Facts of the Case

The assessee was engaged in the business of manufacturing silicon carbide waterproof paper.

During a survey conducted under Section 133A of the Income-tax Act, the assessee surrendered certain amounts towards unexplained cash, excess stock and unexplained investment in machinery and tools.

Subsequently, while completing the assessment, the Assessing Officer rejected the books of account under Section 145(3) and made the following additions:

  1. ₹34,95,177 on account of alleged fall in Gross Profit (GP).
  2. ₹3,65,000 on account of unexplained unsecured loans under Section 68.
  3. ₹1,55,203 on account of unexplained sundry creditors under Section 69.

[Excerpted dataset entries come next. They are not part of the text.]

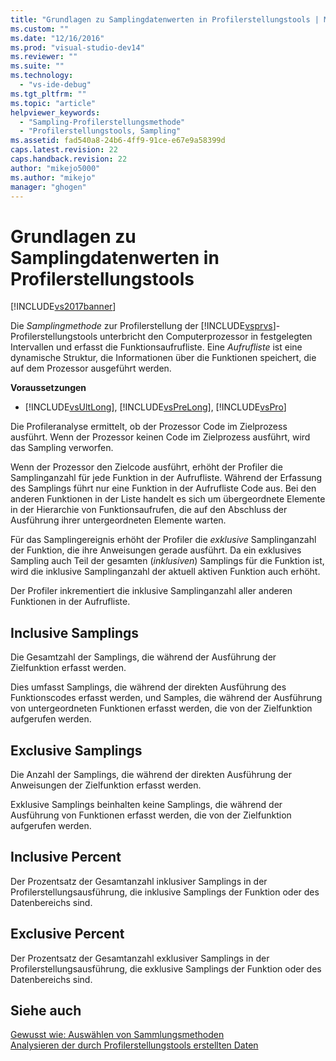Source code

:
 ```yaml
---
title: "Grundlagen zu Samplingdatenwerten in Profilerstellungstools | Microsoft Docs"
ms.custom: ""
ms.date: "12/16/2016"
ms.prod: "visual-studio-dev14"
ms.reviewer: ""
ms.suite: ""
ms.technology: 
  - "vs-ide-debug"
ms.tgt_pltfrm: ""
ms.topic: "article"
helpviewer_keywords: 
  - "Sampling-Profilerstellungsmethode"
  - "Profilerstellungstools, Sampling"
ms.assetid: fad540a8-24b6-4ff9-91ce-e67e9a58399d
caps.latest.revision: 22
caps.handback.revision: 22
author: "mikejo5000"
ms.author: "mikejo"
manager: "ghogen"
---
```

# Grundlagen zu Samplingdatenwerten in Profilerstellungstools
[!INCLUDE[vs2017banner](../code-quality/includes/vs2017banner.md)]

Die *Samplingmethode* zur Profilerstellung der [!INCLUDE[vsprvs](../code-quality/includes/vsprvs_md.md)]\-Profilerstellungstools unterbricht den Computerprozessor in festgelegten Intervallen und erfasst die Funktionsaufrufliste.  Eine *Aufrufliste* ist eine dynamische Struktur, die Informationen über die Funktionen speichert, die auf dem Prozessor ausgeführt werden.  
  
 **Voraussetzungen**  
  
-   [!INCLUDE[vsUltLong](../code-quality/includes/vsultlong_md.md)], [!INCLUDE[vsPreLong](../code-quality/includes/vsprelong_md.md)], [!INCLUDE[vsPro](../code-quality/includes/vspro_md.md)]  
  
 Die Profileranalyse ermittelt, ob der Prozessor Code im Zielprozess ausführt.  Wenn der Prozessor keinen Code im Zielprozess ausführt, wird das Sampling verworfen.  
  
 Wenn der Prozessor den Zielcode ausführt, erhöht der Profiler die Samplinganzahl für jede Funktion in der Aufrufliste.  Während der Erfassung des Samplings führt nur eine Funktion in der Aufrufliste Code aus.  Bei den anderen Funktionen in der Liste handelt es sich um übergeordnete Elemente in der Hierarchie von Funktionsaufrufen, die auf den Abschluss der Ausführung ihrer untergeordneten Elemente warten.  
  
 Für das Samplingereignis erhöht der Profiler die *exklusive* Samplinganzahl der Funktion, die ihre Anweisungen gerade ausführt.  Da ein exklusives Sampling auch Teil der gesamten \(*inklusiven*\) Samplings für die Funktion ist, wird die inklusive Samplinganzahl der aktuell aktiven Funktion auch erhöht.  
  
 Der Profiler inkrementiert die inklusive Samplinganzahl aller anderen Funktionen in der Aufrufliste.  
  
## Inclusive Samplings  
 Die Gesamtzahl der Samplings, die während der Ausführung der Zielfunktion erfasst werden.  
  
 Dies umfasst Samplings, die während der direkten Ausführung des Funktionscodes erfasst werden, und Samples, die während der Ausführung von untergeordneten Funktionen erfasst werden, die von der Zielfunktion aufgerufen werden.  
  
## Exclusive Samplings  
 Die Anzahl der Samplings, die während der direkten Ausführung der Anweisungen der Zielfunktion erfasst werden.  
  
 Exklusive Samplings beinhalten keine Samplings, die während der Ausführung von Funktionen erfasst werden, die von der Zielfunktion aufgerufen werden.  
  
## Inclusive Percent  
 Der Prozentsatz der Gesamtanzahl inklusiver Samplings in der Profilerstellungsausführung, die inklusive Samplings der Funktion oder des Datenbereichs sind.  
  
## Exclusive Percent  
 Der Prozentsatz der Gesamtanzahl exklusiver Samplings in der Profilerstellungsausführung, die exklusive Samplings der Funktion oder des Datenbereichs sind.  
  
## Siehe auch  
 [Gewusst wie: Auswählen von Sammlungsmethoden](../profiling/how-to-choose-collection-methods.md)   
 [Analysieren der durch Profilerstellungstools erstellten Daten](../profiling/analyzing-performance-tools-data.md)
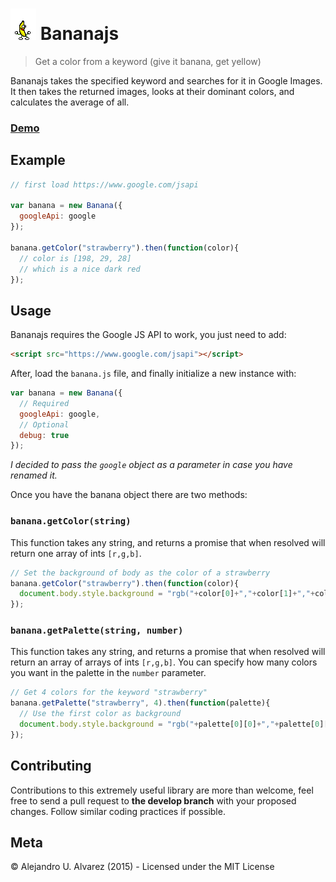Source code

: # ![Banana](https://raw.githubusercontent.com/aurbano/bananajs/master/assets/banana.gif) Bananajs

> Get a color from a keyword (give it banana, get yellow)

Bananajs takes the specified keyword and searches for it in Google Images. It then takes the returned images, looks at their dominant colors, and calculates the average of all.

### [Demo](http://urbanoalvarez.es/bananajs)

## Example

```js
// first load https://www.google.com/jsapi

var banana = new Banana({
  googleApi: google
});

banana.getColor("strawberry").then(function(color){
  // color is [198, 29, 28]
  // which is a nice dark red
});
```

## Usage

Bananajs requires the Google JS API to work, you just need to add:

```html
<script src="https://www.google.com/jsapi"></script>
```

After, load the `banana.js` file, and finally initialize a new instance with:

```js
var banana = new Banana({
  // Required
  googleApi: google,
  // Optional
  debug: true
});
```

*I decided to pass the `google` object as a parameter in case you have renamed it.*

Once you have the banana object there are two methods:

### `banana.getColor(string)`

This function takes any string, and returns a promise that when resolved will return one array of ints `[r,g,b]`.

```js
// Set the background of body as the color of a strawberry
banana.getColor("strawberry").then(function(color){
  document.body.style.background = "rgb("+color[0]+","+color[1]+","+color[2],")";
});
```

### `banana.getPalette(string, number)`

This function takes any string, and returns a promise that when resolved will return an array of arrays of ints `[r,g,b]`. You can specify how many colors you want in the palette in the `number` parameter.

```js
// Get 4 colors for the keyword "strawberry"
banana.getPalette("strawberry", 4).then(function(palette){
  // Use the first color as background
  document.body.style.background = "rgb("+palette[0][0]+","+palette[0][1]+","+palette[0][2],")";
});
```

## Contributing

Contributions to this extremely useful library are more than welcome, feel free to send a pull request to **the develop branch** with your proposed changes. Follow similar coding practices if possible.

## Meta

&copy; Alejandro U. Alvarez (2015) - Licensed under the MIT License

The CIT(A) deleted all the additions. The ITAT affirmed the findings of the CIT(A). Aggrieved by the concurrent findings, the Revenue preferred an appeal before the Delhi High Court.

Issues Involved

  1. Whether the Assessing Officer was justified in rejecting the books of account under Section 145(3) and estimating higher turnover and profits?
  2. Whether addition under Section 68 could be sustained when the assessee had established the identity, creditworthiness and genuineness of loan creditors?
  3. Whether deletion of addition relating to sundry creditors was justified on the basis of documentary evidence produced before the appellate authorities?
  4. Whether any substantial question of law arose from the findings recorded by the CIT(A) and ITAT?

Petitioner’s Arguments

  • The Assessing Officer contended that the books of account were unreliable due to discrepancies noticed during survey and assessment proceedings.
  • It was argued that there was abnormal consumption of raw material, decline in sales, discrepancies in stock records and other defects warranting rejection of books under Section 145(3).
  • The Revenue submitted that the assessee failed to satisfactorily explain unsecured loans received from three persons.
  • The Revenue further argued that the assessee had failed to furnish proper confirmation regarding the sundry creditor and therefore the addition was justified.

Respondent’s Arguments

  • The assessee submitted that all objections raised by the Assessing Officer had been satisfactorily explained with supporting facts and figures.
  • It was contended that actual production had increased and the Assessing Officer's calculations regarding material consumption were incorrect.
  • The assessee argued that surrender during survey could not automatically justify rejection of books of account under Section 145(3).
  • Regarding unsecured loans, the assessee furnished confirmations and evidence establishing the identity, creditworthiness and genuineness of the creditors.
  • The assessee further explained the source from which the creditors had advanced the loans.
  • For the sundry creditor addition, documentary evidence including bills, ledger accounts, stock-in-transit records, payment details and confirmation certificates were produced.

Court Findings

Issue 1 – Rejection of Books under Section 145(3)

The High Court observed that both the CIT(A) and ITAT had thoroughly examined the factual aspects and concluded that the Assessing Officer was not justified in rejecting the books of account under Section 145(3).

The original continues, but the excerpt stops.